TASK STATEMENT —
Give a verbatim copy of the lines below, minus the pictures.

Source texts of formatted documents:
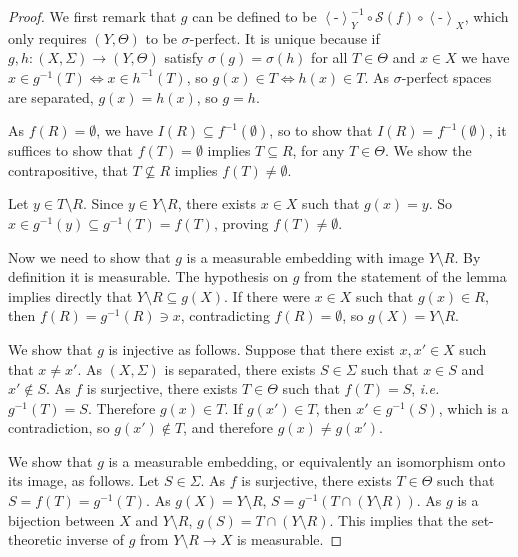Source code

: \documentclass{lmcs}
\newcommand{\blank}{\ensuremath{{\mbox{-}}}}
\newcommand{\princip}[1]{\left\langle #1 \right\rangle}
\newcommand{\Sik}{\mathcal{S}}
\begin{document}
\begin{proof}
We first remark that $g$ can be defined to be $\princip{\blank}^{-1}_Y \circ \Sik(f) \circ \princip{\blank}_X$, which only requires $(Y,\Theta)$ to be $\sigma$-perfect. It is unique because if $g,h : (X,\Sigma) \rightarrow (Y,\Theta)$ satisfy $\sigma(g) = \sigma(h)$ for all $T \in \Theta$ and $x \in X$ we have $x \in g^{-1}(T) \Leftrightarrow x \in h^{-1}(T)$, so $g(x) \in T \Leftrightarrow h(x) \in T$. As $\sigma$-perfect spaces are separated, $g(x) = h(x)$, so $g = h$. 

As $f(R) = \emptyset$, we have $I(R) \subseteq f^{-1}(\emptyset)$, so to show that $I(R) = f^{-1}(\emptyset)$, it suffices to show that $f(T) = \emptyset$ implies $T \subseteq R$, for any $T \in \Theta$. We show the contrapositive, that $T \not\subseteq R$ implies $f(T) \neq \emptyset$. 

Let $y \in T \setminus R$. Since $y \in Y \setminus R$, there exists $x \in X$ such that $g(x) = y$. So $x \in g^{-1}(y) \subseteq g^{-1}(T) = f(T)$, proving $f(T) \neq \emptyset$. 

Now we need to show that $g$ is a measurable embedding with image $Y \setminus R$. By definition it is measurable. The hypothesis on $g$ from the statement of the lemma implies directly that $Y \setminus R \subseteq g(X)$. If there were $x \in X$ such that $g(x) \in R$, then $f(R) = g^{-1}(R) \ni x$, contradicting $f(R) = \emptyset$, so $g(X) = Y \setminus R$. 

We show that $g$ is injective as follows. Suppose that there exist $x,x' \in X$ such that $x \neq x'$. As $(X,\Sigma)$ is separated, there exists $S \in \Sigma$ such that $x \in S$ and $x' \not\in S$. As $f$ is surjective, there exists $T \in \Theta$ such that $f(T) = S$, \emph{i.e.} $g^{-1}(T) = S$. Therefore $g(x) \in T$. If $g(x') \in T$, then $x' \in g^{-1}(S)$, which is a contradiction, so $g(x') \not\in T$, and therefore $g(x) \neq g(x')$. 

We show that $g$ is a measurable embedding, or equivalently an isomorphism onto its image, as follows. Let $S \in \Sigma$. As $f$ is surjective, there exists $T \in \Theta$ such that $S = f(T) = g^{-1}(T)$. As $g(X) = Y \setminus R$, $S = g^{-1}(T \cap (Y \setminus R))$. As $g$ is a bijection between $X$ and $Y \setminus R$, $g(S) = T \cap (Y \setminus R)$. This implies that the set-theoretic inverse of $g$ from $Y \setminus R \rightarrow X$ is measurable. 
\end{proof}
\end{document}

RESPONSE BOX —
Source code

: \documentclass{lmcs}
\newcommand{\blank}{\ensuremath{{\mbox{-}}}}
\newcommand{\princip}[1]{\left\langle #1 \right\rangle}
\newcommand{\Sik}{\mathcal{S}}
\begin{document}
\begin{proof}
We first remark that $g$ can be defined to be $\princip{\blank}^{-1}_Y \circ \Sik(f) \circ \princip{\blank}_X$, which only requires $(Y,\Theta)$ to be $\sigma$-perfect. It is unique because if $g,h : (X,\Sigma) \rightarrow (Y,\Theta)$ satisfy $\sigma(g) = \sigma(h)$ for all $T \in \Theta$ and $x \in X$ we have $x \in g^{-1}(T) \Leftrightarrow x \in h^{-1}(T)$, so $g(x) \in T \Leftrightarrow h(x) \in T$. As $\sigma$-perfect spaces are separated, $g(x) = h(x)$, so $g = h$. 

As $f(R) = \emptyset$, we have $I(R) \subseteq f^{-1}(\emptyset)$, so to show that $I(R) = f^{-1}(\emptyset)$, it suffices to show that $f(T) = \emptyset$ implies $T \subseteq R$, for any $T \in \Theta$. We show the contrapositive, that $T \not\subseteq R$ implies $f(T) \neq \emptyset$. 

Let $y \in T \setminus R$. Since $y \in Y \setminus R$, there exists $x \in X$ such that $g(x) = y$. So $x \in g^{-1}(y) \subseteq g^{-1}(T) = f(T)$, proving $f(T) \neq \emptyset$. 

Now we need to show that $g$ is a measurable embedding with image $Y \setminus R$. By definition it is measurable. The hypothesis on $g$ from the statement of the lemma implies directly that $Y \setminus R \subseteq g(X)$. If there were $x \in X$ such that $g(x) \in R$, then $f(R) = g^{-1}(R) \ni x$, contradicting $f(R) = \emptyset$, so $g(X) = Y \setminus R$. 

We show that $g$ is injective as follows. Suppose that there exist $x,x' \in X$ such that $x \neq x'$. As $(X,\Sigma)$ is separated, there exists $S \in \Sigma$ such that $x \in S$ and $x' \not\in S$. As $f$ is surjective, there exists $T \in \Theta$ such that $f(T) = S$, \emph{i.e.} $g^{-1}(T) = S$. Therefore $g(x) \in T$. If $g(x') \in T$, then $x' \in g^{-1}(S)$, which is a contradiction, so $g(x') \not\in T$, and therefore $g(x) \neq g(x')$. 

We show that $g$ is a measurable embedding, or equivalently an isomorphism onto its image, as follows. Let $S \in \Sigma$. As $f$ is surjective, there exists $T \in \Theta$ such that $S = f(T) = g^{-1}(T)$. As $g(X) = Y \setminus R$, $S = g^{-1}(T \cap (Y \setminus R))$. As $g$ is a bijection between $X$ and $Y \setminus R$, $g(S) = T \cap (Y \setminus R)$. This implies that the set-theoretic inverse of $g$ from $Y \setminus R \rightarrow X$ is measurable. 
\end{proof}
\end{document}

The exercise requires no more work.